What is being asked: In how many lines of the records does the word "that" appear? Reply with the number and nothing else.

The data:

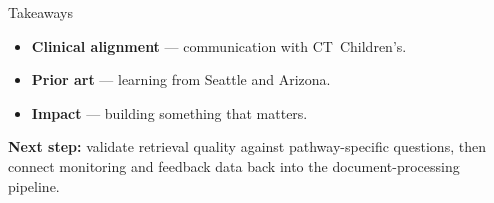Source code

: \documentclass[final]{beamer}
\newlength{\sepwid}
\newlength{\onecolwid}
\begin{document}
\begin{frame}[t]
\begin{columns}[t]
\begin{column}{\onecolwid}
\begin{block}{Takeaways}
\normalsize
\justifying
\begin{itemize}
\item \textbf{Clinical alignment} --- communication with CT~Children's.
\item \textbf{Prior art} --- learning from Seattle and Arizona.
\item \textbf{Impact} --- building something that matters.
\end{itemize}

\vspace{0.3em}
\textbf{Next step:} validate retrieval quality against pathway-specific questions, then connect monitoring and feedback data back into the document-processing pipeline.
\end{block}

\end{column}
\begin{column}{\sepwid}\end{column}

\end{columns}
\end{frame}
\end{document}
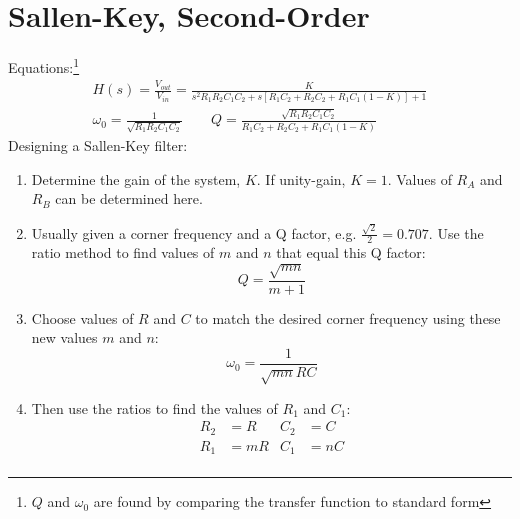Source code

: \section{Sallen-Key, Second-Order}
Equations:\footnote{$Q$ and $\omega_0$ are found by comparing the transfer function to standard form}
\begin{gather*}
H(s)=\frac{V_{out}}{V_{in}}=\frac{K}{s^2 R_1 R_2 C_1 C_2 + s\left[R_1 C_2 + R_2 C_2 + R_1 C_1\left(1-K\right)\right]+1}\\
\omega_0=\frac{1}{\sqrt{R_1 R_2 C_1 C_2}} \qquad Q = \frac{\sqrt{R_1 R_2 C_1 C_2}}{R_1 C_2 + R_2 C_2 + R_1 C_1\left(1-K\right)}
\end{gather*}
Designing a Sallen-Key filter:
\begin{enumerate}
	\item Determine the gain of the system, $K$. If unity-gain, $K=1$. Values of $R_A$ and $R_B$ can be determined here.
	\item Usually given a corner frequency and a Q factor, e.g. $\frac{\sqrt{2}}{2}=0.707$. Use the ratio method to find values of $m$ and $n$ that equal this Q factor:
	\[Q=\frac{\sqrt{mn}}{m+1}\]
	\item Choose values of $R$ and $C$ to match the desired corner frequency using these new values $m$ and $n$:
	\[\omega_0=\frac{1}{\sqrt{mn}RC}\]
	\item Then use the ratios to find the values of $R_1$ and $C_1$:
	\begin{align*}
	R_2 &= R & C_2 &= C\\
	R_1 &= mR & C_1 &= nC \\
	\end{align*}
\end{enumerate}











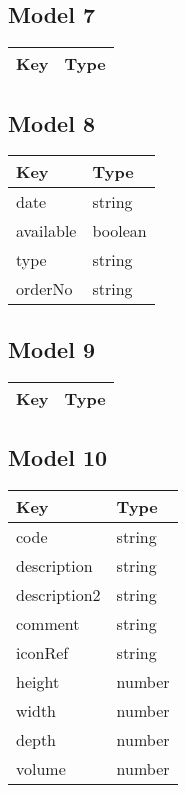 \documentclass[10pt]{article}
\begin{document}
            \subsection{Model 7}
            
            \begin{tabularx}{\textwidth}{lZ}
                \textbf{Key} & \textbf{Type} \\
                \hline
            \end{tabularx}
            \subsection{Model 8}
            
            \begin{tabularx}{\textwidth}{lZ}
                \textbf{Key} & \textbf{Type} \\
                \hline
                    date & string \\
                    available & boolean \\
                    type & string \\
                    orderNo & string \\
            \end{tabularx}
            \subsection{Model 9}
            
            \begin{tabularx}{\textwidth}{lZ}
                \textbf{Key} & \textbf{Type} \\
                \hline
            \end{tabularx}
            \subsection{Model 10}
            
            \begin{tabularx}{\textwidth}{lZ}
                \textbf{Key} & \textbf{Type} \\
                \hline
                    code & string \\
                    description & string \\
                    description2 & string \\
                    comment & string \\
                    iconRef & string \\
                    height & number \\
                    width & number \\
                    depth & number \\
                    volume & number \\
            \end{tabularx}
\end{document}
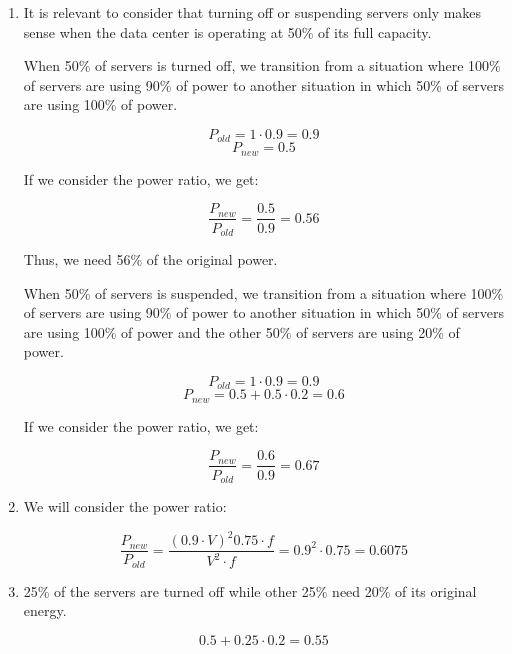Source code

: \begin{enumerate}

\item It is relevant to consider that turning off or suspending servers only
makes sense when the data center is operating at 50\% of its full capacity.

When 50\% of servers is turned off, we transition from a situation where 100\%
of servers are using 90\% of power to another situation in which 50\% of servers
are using 100\% of power.

\[P_{old} = 1 \cdot 0.9 = 0.9\]
\[P_{new} = 0.5 \]

If we consider the power ratio, we get:

\[\frac{P_{new}}{P_{old}} = \frac{0.5}{0.9} = 0.56\]

Thus, we need 56\% of the original power.

When 50\% of servers is suspended, we transition from a situation where 100\% of
servers are using 90\% of power to another situation in which 50\% of servers
are using 100\% of power and the other 50\% of servers are using 20\% of power.

\[P_{old} = 1 \cdot 0.9 = 0.9\]
\[P_{new} = 0.5 + 0.5 \cdot 0.2 = 0.6 \]

If we consider the power ratio, we get:

\[\frac{P_{new}}{P_{old}} = \frac{0.6}{0.9} = 0.67\]

\item We will consider the power ratio:

\[
\frac{P_{new}}{P_{old}} =
\frac{(0.9 \cdot V)^2 0.75 \cdot f}{V^2 \cdot f} =
0.9^2 \cdot 0.75 =
0.6075
\]

\item 25\% of the servers are turned off while other 25\% need 20\% of
its original energy.

\[
0.5 + 0.25 \cdot 0.2 = 0.55
\]

\end{enumerate}

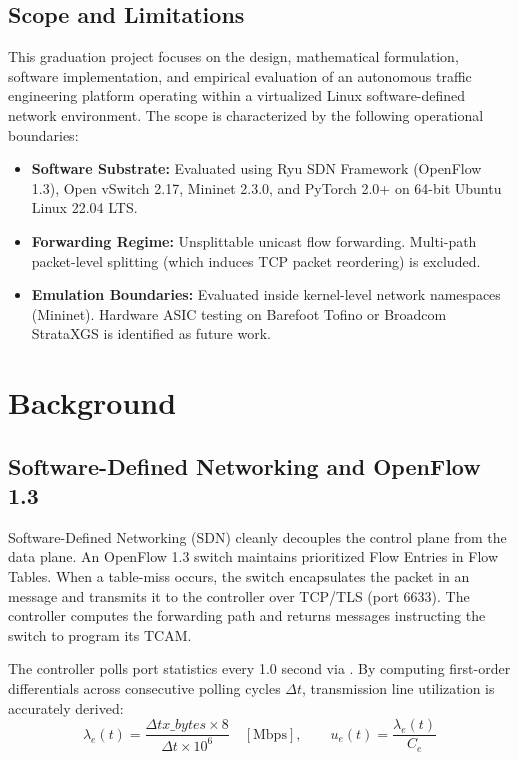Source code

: \documentclass[12pt,a4paper,oneside]{report}
\begin{document}
\section{Scope and Limitations}
This graduation project focuses on the design, mathematical formulation, software implementation, and empirical evaluation of an autonomous traffic engineering platform operating within a virtualized Linux software-defined network environment.
The scope is characterized by the following operational boundaries:
\begin{itemize}
    \item \textbf{Software Substrate:} Evaluated using Ryu SDN Framework (OpenFlow 1.3), Open vSwitch 2.17, Mininet 2.3.0, and PyTorch 2.0+ on 64-bit Ubuntu Linux 22.04 LTS.
    \item \textbf{Forwarding Regime:} Unsplittable unicast flow forwarding. Multi-path packet-level splitting (which induces TCP packet reordering) is excluded.
    \item \textbf{Emulation Boundaries:} Evaluated inside kernel-level network namespaces (Mininet). Hardware ASIC testing on Barefoot Tofino or Broadcom StrataXGS is identified as future work.
\end{itemize}

\clearpage

\chapter{Background}
\label{chap:background}

\section{Software-Defined Networking and OpenFlow 1.3}
Software-Defined Networking (SDN) cleanly decouples the control plane from the data plane. An OpenFlow 1.3 switch maintains prioritized Flow Entries in Flow Tables. When a table-miss occurs, the switch encapsulates the packet in an  message and transmits it to the controller over TCP/TLS (port 6633). The controller computes the forwarding path and returns  messages instructing the switch to program its TCAM.

The controller polls port statistics every 1.0 second via . By computing first-order differentials across consecutive polling cycles $\Delta t$, transmission line utilization is accurately derived:
\begin{equation}
\lambda_e(t) = \frac{\Delta tx\_bytes \times 8}{\Delta t \times 10^6} \quad [\text{Mbps}], \qquad u_e(t) = \frac{\lambda_e(t)}{C_e}
\end{equation}
\end{document}
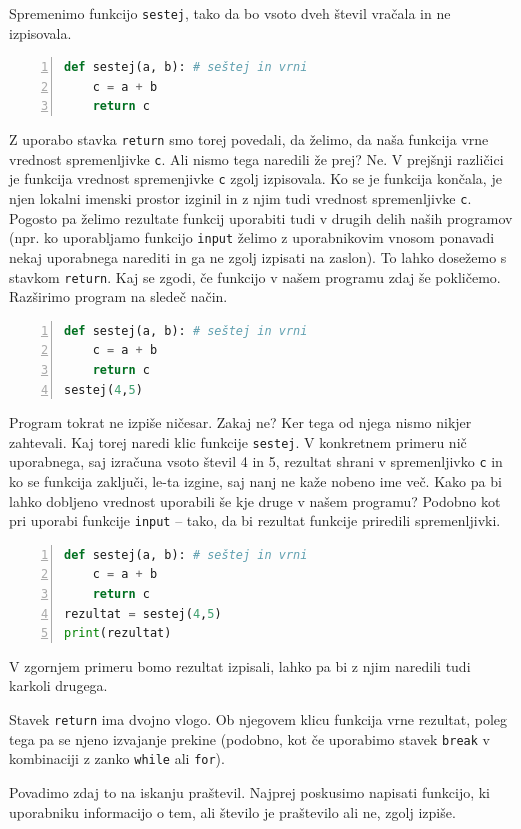 Spremenimo funkcijo \texttt{sestej}, tako da bo vsoto dveh števil vračala in ne izpisovala.
\begin{lstlisting}[language=Python,numbers=left]
def sestej(a, b): # seštej in vrni
    c = a + b
    return c
\end{lstlisting}
Z uporabo stavka \texttt{return} smo torej povedali, da želimo, da naša funkcija vrne vrednost spremenljivke \texttt{c}. Ali nismo tega naredili že prej? Ne. V prejšnji različici je funkcija vrednost spremenjivke \texttt{c} zgolj izpisovala. Ko se je funkcija končala, je njen lokalni imenski prostor izginil in z njim tudi vrednost spremenljivke \texttt{c}. Pogosto pa želimo rezultate funkcij uporabiti tudi v drugih delih naših programov (npr. ko uporabljamo funkcijo \texttt{input} želimo z uporabnikovim vnosom ponavadi nekaj uporabnega narediti in ga ne zgolj izpisati na zaslon). To lahko dosežemo s stavkom \texttt{return}. Kaj se zgodi, če funkcijo v našem programu zdaj še pokličemo. Razširimo program na sledeč način.
\begin{lstlisting}[language=Python,numbers=left]
def sestej(a, b): # seštej in vrni
    c = a + b
    return c
sestej(4,5)
\end{lstlisting}
Program tokrat ne izpiše ničesar. Zakaj ne? Ker tega od njega nismo nikjer zahtevali. Kaj torej naredi klic funkcije \texttt{sestej}. V konkretnem primeru nič uporabnega, saj izračuna vsoto števil 4 in 5, rezultat shrani v spremenljivko \texttt{c} in ko se funkcija zaključi, le-ta izgine, saj nanj ne kaže nobeno ime več. Kako pa bi lahko dobljeno vrednost uporabili še kje druge v našem programu? Podobno kot pri uporabi funkcije \texttt{input} -- tako, da bi rezultat funkcije priredili spremenljivki.
\begin{lstlisting}[language=Python,numbers=left]
def sestej(a, b): # seštej in vrni
    c = a + b
    return c
rezultat = sestej(4,5)
print(rezultat)
\end{lstlisting}
V zgornjem primeru bomo rezultat izpisali, lahko pa bi z njim naredili tudi karkoli drugega.


Stavek \texttt{return} ima dvojno vlogo. Ob njegovem klicu funkcija vrne rezultat, poleg tega pa se njeno izvajanje prekine (podobno, kot če uporabimo stavek \texttt{break} v kombinaciji z zanko \texttt{while} ali \texttt{for}).

Povadimo zdaj to na iskanju praštevil. Najprej poskusimo napisati funkcijo, ki uporabniku informacijo o tem, ali število je praštevilo ali ne, zgolj izpiše.

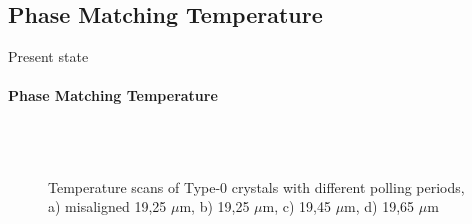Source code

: \documentclass[serif,8pt]{beamer}
\begin{document}
{{\subsection{Phase Matching Temperature}
\begin{frame}{Present state}
	\framesubtitle{Phase Matching Temperature}
	\begin{figure}[!ht]
	  \centering
	  \caption{Temperature scans of Type-0 crystals with different polling periods, a) misaligned 19,25 $\mu$m, b) 19,25 $\mu$m, c) 19,45 $\mu$m, d) 19,65 $\mu$m}
	  \pause
	  \quad
	  \pause
	  \\
	  \quad
	  \\
	  \label{fig:gratings}
	\end{figure}
\end{frame}

}}
\end{document}
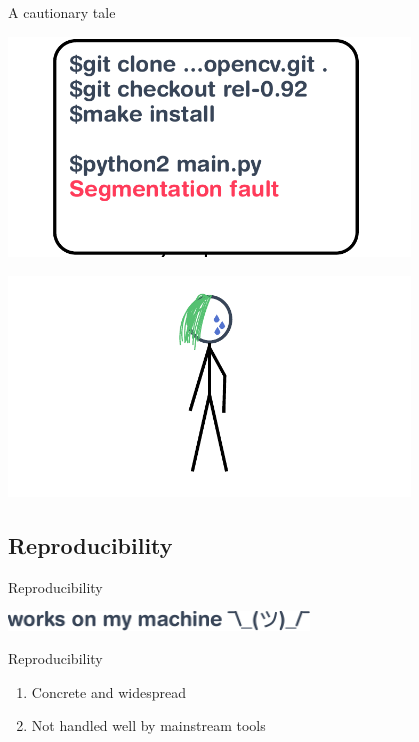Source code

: \documentclass[aspectratio=169]{beamer}
\begin{document}
\begin{frame}{A cautionary tale}
{    }
     {
        \huge {}
        \begin{center}
        \includegraphics[width=0.8\textwidth]{img/princess-comics-try-7.pdf}
        \end{center}
    }
     {
        \begin{center}
        \huge {}
        \end{center}
        \begin{center}
        \includegraphics[width=0.8\textwidth]{img/princess-comics-outro.pdf}
        \end{center}
    }
\end{frame}

\subsection{Reproducibility}

\begin{frame}{Reproducibility}
    \begin{center}
        \includegraphics[width=0.6\textwidth]{img/works-on-my-machine.pdf}
    \end{center}

    \vspace{20pt}

     {
    \begin{alertblock}{Reproducibility}
    \begin{enumerate}
        \item<3-> Concrete and widespread
        \item<4-> Not handled well by mainstream tools
    \end{enumerate}
    \end{alertblock}
}
\end{frame}
\end{document}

Solution: 3